* What you should do
Look through the material below for "mise". Copy every line that contains it.

* Exercise input
%%

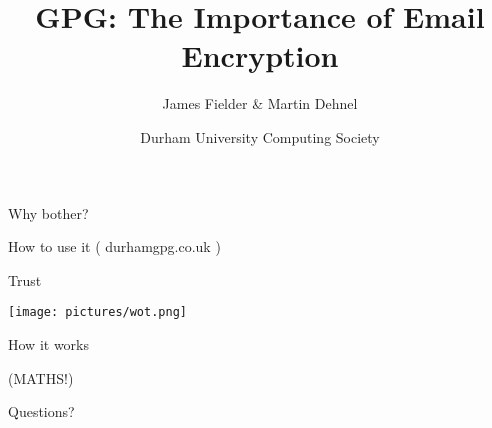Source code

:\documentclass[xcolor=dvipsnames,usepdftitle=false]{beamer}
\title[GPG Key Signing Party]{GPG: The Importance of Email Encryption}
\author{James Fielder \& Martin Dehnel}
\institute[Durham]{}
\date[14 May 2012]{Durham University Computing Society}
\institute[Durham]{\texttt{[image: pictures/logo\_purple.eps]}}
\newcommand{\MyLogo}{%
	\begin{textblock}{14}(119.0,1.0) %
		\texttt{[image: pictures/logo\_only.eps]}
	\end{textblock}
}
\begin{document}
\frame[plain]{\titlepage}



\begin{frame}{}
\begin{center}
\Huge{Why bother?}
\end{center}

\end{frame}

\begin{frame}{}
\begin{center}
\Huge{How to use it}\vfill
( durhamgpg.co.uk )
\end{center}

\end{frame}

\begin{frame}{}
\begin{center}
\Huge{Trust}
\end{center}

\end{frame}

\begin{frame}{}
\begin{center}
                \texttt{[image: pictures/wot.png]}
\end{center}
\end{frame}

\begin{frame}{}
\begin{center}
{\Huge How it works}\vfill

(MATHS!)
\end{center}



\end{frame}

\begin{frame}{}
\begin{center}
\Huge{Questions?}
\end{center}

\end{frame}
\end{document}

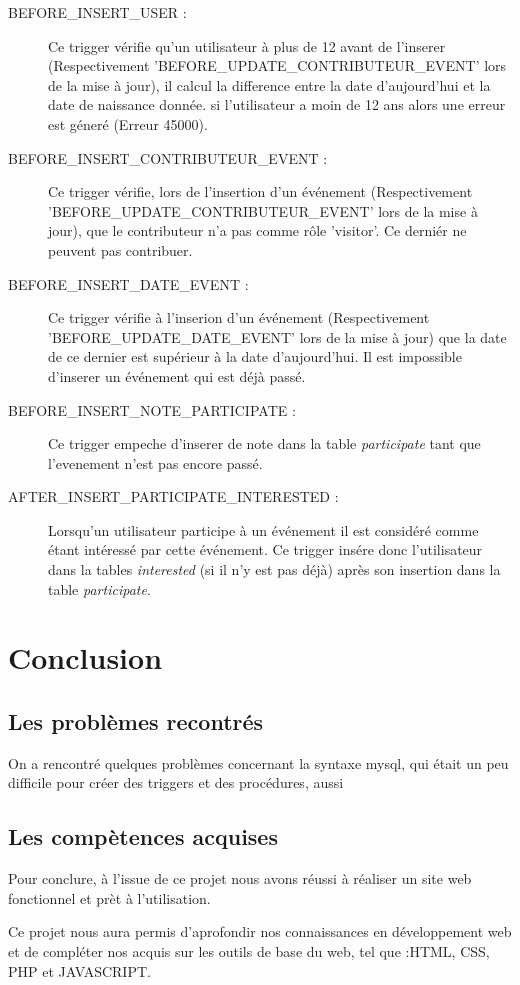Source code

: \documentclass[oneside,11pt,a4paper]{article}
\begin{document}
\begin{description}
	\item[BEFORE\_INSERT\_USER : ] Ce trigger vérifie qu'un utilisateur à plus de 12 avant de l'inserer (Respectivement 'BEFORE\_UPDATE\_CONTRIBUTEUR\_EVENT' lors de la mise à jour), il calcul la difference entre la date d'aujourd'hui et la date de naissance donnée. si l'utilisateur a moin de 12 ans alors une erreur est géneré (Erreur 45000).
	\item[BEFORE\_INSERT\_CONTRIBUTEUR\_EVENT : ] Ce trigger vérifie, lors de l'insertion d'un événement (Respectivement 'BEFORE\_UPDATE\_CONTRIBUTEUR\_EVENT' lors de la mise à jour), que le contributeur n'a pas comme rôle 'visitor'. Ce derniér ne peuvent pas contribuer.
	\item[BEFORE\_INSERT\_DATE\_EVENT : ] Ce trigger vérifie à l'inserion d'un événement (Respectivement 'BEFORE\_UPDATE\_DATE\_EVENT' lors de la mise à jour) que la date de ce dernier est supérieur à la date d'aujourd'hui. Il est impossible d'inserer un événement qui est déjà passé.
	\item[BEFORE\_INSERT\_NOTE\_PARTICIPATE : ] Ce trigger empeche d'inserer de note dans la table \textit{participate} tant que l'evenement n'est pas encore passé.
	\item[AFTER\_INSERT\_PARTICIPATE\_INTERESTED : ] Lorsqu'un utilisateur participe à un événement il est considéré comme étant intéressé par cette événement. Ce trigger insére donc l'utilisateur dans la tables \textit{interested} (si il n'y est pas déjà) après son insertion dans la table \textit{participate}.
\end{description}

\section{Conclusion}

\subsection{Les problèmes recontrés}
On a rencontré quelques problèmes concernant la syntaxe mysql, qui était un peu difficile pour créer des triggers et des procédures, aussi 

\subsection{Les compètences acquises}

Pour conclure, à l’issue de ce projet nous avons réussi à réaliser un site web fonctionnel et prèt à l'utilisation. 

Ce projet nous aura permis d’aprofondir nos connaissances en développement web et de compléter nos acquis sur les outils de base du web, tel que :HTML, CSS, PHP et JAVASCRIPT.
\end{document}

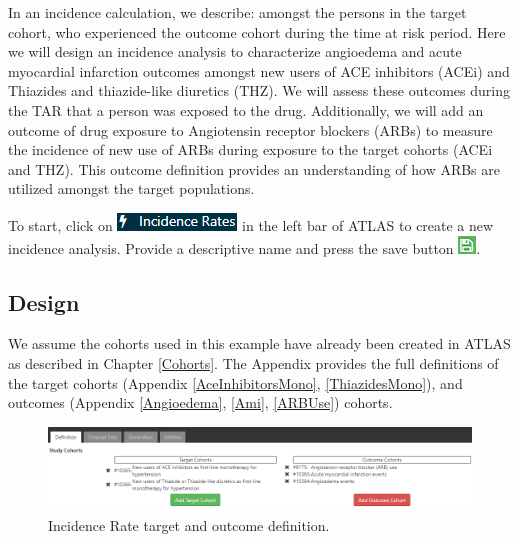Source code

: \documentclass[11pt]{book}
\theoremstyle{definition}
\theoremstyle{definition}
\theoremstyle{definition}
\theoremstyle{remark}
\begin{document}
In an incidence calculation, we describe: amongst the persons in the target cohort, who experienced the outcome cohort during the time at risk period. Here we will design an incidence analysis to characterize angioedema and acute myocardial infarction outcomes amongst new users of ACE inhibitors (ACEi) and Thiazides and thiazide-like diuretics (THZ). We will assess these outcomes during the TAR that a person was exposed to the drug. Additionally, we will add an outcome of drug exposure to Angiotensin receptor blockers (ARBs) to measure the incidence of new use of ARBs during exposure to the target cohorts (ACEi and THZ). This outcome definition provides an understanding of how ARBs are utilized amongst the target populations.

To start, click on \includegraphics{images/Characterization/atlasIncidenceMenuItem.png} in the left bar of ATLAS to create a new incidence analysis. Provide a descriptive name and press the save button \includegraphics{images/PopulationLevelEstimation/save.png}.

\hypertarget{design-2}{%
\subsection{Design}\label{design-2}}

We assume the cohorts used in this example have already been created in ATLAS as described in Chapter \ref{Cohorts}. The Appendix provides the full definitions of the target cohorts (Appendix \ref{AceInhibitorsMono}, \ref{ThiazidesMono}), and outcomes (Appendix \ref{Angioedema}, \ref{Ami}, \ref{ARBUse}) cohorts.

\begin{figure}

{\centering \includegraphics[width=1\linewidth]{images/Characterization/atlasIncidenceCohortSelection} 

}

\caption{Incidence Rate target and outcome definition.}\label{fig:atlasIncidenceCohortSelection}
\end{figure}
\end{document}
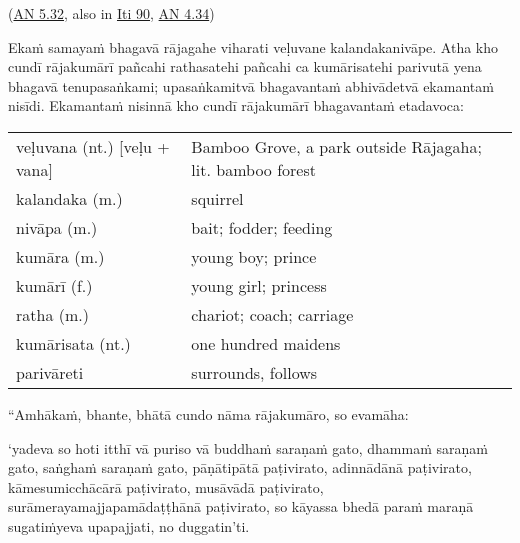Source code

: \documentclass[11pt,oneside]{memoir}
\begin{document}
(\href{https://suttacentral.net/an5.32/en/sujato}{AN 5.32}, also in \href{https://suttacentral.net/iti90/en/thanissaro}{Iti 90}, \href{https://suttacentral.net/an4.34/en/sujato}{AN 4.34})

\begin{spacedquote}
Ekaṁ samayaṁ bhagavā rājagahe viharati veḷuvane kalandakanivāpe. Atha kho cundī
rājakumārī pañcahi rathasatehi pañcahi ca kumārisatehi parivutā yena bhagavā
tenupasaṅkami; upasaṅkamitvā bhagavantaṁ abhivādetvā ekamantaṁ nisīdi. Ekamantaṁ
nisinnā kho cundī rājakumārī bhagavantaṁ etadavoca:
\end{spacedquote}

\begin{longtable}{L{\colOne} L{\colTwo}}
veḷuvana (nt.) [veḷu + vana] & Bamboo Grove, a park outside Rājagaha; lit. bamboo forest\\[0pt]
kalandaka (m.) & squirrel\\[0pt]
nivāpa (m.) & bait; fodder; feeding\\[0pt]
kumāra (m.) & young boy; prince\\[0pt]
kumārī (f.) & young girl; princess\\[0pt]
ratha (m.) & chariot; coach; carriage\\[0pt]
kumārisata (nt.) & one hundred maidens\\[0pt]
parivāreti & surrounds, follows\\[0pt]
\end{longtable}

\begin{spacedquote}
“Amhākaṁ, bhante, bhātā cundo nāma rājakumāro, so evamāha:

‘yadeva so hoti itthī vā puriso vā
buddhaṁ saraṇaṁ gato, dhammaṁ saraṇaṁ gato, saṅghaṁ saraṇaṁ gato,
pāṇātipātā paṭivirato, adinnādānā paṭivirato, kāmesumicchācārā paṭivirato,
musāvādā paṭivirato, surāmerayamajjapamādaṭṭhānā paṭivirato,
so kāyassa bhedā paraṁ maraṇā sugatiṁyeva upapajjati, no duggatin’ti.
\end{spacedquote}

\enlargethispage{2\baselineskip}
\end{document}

%%
%%

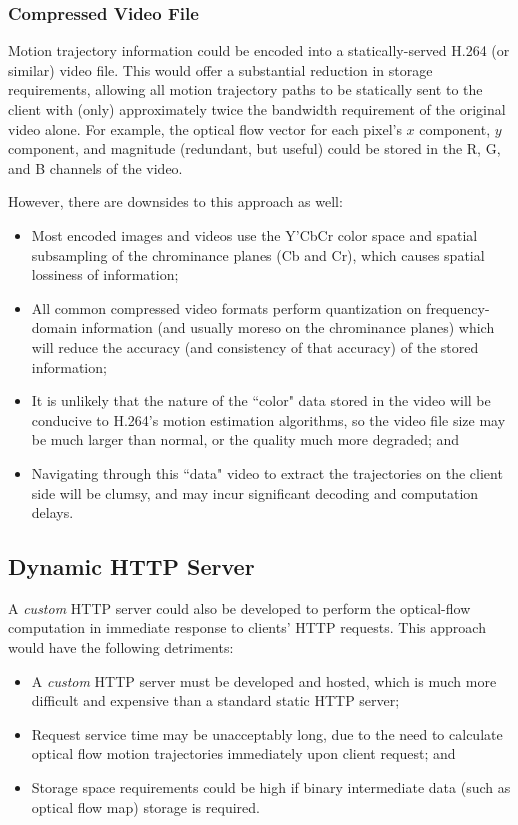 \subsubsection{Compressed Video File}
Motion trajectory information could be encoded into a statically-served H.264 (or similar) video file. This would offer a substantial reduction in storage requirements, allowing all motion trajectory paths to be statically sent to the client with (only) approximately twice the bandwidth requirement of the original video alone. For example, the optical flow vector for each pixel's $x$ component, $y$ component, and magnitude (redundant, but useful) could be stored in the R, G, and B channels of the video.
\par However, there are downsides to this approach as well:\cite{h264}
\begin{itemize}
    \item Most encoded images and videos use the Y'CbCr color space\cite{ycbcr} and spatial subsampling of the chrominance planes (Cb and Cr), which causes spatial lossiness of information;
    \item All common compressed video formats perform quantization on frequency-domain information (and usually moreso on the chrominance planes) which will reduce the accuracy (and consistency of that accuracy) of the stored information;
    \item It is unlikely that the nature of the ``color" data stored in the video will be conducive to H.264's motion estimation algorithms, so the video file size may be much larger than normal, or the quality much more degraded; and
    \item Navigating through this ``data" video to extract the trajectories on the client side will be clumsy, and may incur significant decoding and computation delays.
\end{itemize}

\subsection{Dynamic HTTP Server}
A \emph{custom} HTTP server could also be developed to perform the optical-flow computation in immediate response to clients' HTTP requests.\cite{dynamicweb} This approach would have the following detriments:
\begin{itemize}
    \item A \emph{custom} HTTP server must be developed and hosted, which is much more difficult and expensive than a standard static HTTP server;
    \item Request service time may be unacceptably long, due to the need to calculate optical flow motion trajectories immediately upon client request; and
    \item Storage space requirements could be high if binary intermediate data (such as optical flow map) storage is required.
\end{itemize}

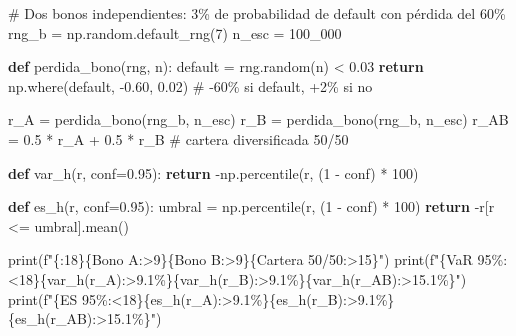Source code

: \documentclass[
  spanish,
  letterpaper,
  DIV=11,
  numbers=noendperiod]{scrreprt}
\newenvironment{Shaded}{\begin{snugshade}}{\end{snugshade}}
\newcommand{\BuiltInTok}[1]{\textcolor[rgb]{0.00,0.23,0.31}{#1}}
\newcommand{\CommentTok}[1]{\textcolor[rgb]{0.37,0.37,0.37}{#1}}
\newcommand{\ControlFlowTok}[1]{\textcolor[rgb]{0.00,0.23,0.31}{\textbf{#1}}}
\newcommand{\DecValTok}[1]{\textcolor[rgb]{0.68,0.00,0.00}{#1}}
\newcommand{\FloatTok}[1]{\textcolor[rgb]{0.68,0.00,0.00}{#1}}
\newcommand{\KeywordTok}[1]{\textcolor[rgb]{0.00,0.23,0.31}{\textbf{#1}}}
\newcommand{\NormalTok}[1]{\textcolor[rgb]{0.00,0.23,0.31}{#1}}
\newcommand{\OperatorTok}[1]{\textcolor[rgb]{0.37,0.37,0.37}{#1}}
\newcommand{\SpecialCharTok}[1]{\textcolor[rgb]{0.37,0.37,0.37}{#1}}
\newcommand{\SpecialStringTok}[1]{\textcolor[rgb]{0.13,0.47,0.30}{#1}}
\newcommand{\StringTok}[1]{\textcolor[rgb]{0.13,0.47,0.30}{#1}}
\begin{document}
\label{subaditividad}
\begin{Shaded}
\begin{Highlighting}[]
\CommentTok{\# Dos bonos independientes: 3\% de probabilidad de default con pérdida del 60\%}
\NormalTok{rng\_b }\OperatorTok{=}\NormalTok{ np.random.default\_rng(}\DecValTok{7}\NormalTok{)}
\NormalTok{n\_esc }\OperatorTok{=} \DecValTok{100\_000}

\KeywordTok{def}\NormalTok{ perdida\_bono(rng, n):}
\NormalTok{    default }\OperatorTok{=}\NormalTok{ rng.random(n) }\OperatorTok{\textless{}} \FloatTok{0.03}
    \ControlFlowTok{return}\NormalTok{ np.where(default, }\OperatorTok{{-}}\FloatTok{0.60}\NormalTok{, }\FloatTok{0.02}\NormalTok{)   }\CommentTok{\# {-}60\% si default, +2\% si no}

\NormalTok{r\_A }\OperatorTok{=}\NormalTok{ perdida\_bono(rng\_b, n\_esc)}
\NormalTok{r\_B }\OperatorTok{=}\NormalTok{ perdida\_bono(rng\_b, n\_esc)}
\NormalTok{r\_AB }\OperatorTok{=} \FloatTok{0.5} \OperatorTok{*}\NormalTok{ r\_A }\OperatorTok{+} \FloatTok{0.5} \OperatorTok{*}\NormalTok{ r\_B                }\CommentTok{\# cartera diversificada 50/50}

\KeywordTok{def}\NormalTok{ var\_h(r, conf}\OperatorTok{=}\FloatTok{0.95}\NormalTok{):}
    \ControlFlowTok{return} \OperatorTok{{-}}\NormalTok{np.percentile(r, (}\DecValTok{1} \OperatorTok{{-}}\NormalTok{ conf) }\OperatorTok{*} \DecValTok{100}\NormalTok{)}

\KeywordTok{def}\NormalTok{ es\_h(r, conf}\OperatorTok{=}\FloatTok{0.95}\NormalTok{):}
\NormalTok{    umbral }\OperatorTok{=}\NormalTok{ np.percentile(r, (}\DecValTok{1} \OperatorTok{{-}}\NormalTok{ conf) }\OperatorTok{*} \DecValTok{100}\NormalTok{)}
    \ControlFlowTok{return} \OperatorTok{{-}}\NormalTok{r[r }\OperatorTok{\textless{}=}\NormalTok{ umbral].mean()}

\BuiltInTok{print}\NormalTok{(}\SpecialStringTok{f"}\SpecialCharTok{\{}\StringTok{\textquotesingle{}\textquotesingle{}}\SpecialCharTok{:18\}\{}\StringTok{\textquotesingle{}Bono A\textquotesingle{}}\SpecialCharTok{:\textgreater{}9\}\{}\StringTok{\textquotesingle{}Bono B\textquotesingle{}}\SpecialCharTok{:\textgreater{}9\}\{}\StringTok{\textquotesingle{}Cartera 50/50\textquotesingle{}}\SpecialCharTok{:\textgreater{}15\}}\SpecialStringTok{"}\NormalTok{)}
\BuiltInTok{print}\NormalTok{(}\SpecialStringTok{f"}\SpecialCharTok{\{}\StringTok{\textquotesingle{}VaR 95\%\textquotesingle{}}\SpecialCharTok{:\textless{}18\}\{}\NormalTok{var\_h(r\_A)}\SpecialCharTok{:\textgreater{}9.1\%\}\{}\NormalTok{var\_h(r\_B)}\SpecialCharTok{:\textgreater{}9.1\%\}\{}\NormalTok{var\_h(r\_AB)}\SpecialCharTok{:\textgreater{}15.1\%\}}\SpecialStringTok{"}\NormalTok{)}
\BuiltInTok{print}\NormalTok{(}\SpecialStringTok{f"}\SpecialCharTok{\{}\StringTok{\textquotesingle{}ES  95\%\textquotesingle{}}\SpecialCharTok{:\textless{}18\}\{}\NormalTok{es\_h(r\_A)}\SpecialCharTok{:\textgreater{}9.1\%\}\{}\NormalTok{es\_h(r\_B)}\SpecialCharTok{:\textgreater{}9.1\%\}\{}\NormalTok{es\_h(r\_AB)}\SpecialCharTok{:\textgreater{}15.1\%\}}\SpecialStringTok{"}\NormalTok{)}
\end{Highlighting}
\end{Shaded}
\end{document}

%%
%%

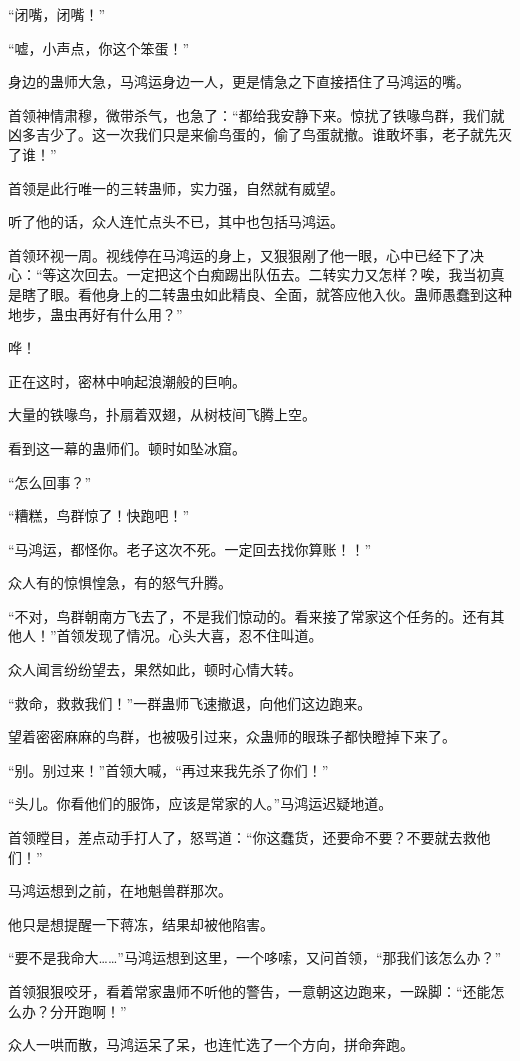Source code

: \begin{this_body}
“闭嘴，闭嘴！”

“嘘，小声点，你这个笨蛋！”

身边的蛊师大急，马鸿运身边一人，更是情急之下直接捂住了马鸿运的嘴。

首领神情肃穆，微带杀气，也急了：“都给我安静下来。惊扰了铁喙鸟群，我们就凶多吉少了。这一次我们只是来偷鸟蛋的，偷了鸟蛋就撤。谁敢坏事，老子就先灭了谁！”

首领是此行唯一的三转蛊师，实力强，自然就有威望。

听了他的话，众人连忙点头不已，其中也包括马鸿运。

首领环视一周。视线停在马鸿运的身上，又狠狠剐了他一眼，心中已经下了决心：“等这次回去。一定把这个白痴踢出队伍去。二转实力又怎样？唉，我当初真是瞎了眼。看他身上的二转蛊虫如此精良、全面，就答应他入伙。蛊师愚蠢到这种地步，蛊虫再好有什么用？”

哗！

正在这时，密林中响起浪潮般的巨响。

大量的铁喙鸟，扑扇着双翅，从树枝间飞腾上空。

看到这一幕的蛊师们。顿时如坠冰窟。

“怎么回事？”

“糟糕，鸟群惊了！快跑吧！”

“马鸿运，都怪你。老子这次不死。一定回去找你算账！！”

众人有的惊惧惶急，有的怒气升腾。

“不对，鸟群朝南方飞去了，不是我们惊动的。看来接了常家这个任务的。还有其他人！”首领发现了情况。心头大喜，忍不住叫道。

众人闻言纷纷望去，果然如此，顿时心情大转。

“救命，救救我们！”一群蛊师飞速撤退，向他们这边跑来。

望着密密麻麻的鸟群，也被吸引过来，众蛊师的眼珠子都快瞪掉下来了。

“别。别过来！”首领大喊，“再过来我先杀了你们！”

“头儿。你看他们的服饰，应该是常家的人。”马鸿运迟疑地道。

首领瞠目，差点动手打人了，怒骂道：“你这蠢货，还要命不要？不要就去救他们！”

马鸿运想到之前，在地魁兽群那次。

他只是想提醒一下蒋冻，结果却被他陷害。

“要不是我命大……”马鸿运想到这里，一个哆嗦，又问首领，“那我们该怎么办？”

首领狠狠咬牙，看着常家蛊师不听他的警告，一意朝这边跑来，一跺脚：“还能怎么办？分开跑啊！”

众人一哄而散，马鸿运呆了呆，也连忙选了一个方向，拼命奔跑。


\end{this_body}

%%

* Task output
	\item[BEFORE\_INSERT\_USER : ] Ce trigger vérifie qu'un utilisateur à plus de 12 avant de l'inserer (Respectivement 'BEFORE\_UPDATE\_CONTRIBUTEUR\_EVENT' lors de la mise à jour), il calcul la difference entre la date d'aujourd'hui et la date de naissance donnée. si l'utilisateur a moin de 12 ans alors une erreur est géneré (Erreur 45000).
	\item[BEFORE\_INSERT\_CONTRIBUTEUR\_EVENT : ] Ce trigger vérifie, lors de l'insertion d'un événement (Respectivement 'BEFORE\_UPDATE\_CONTRIBUTEUR\_EVENT' lors de la mise à jour), que le contributeur n'a pas comme rôle 'visitor'. Ce derniér ne peuvent pas contribuer.
	\item[BEFORE\_INSERT\_DATE\_EVENT : ] Ce trigger vérifie à l'inserion d'un événement (Respectivement 'BEFORE\_UPDATE\_DATE\_EVENT' lors de la mise à jour) que la date de ce dernier est supérieur à la date d'aujourd'hui. Il est impossible d'inserer un événement qui est déjà passé.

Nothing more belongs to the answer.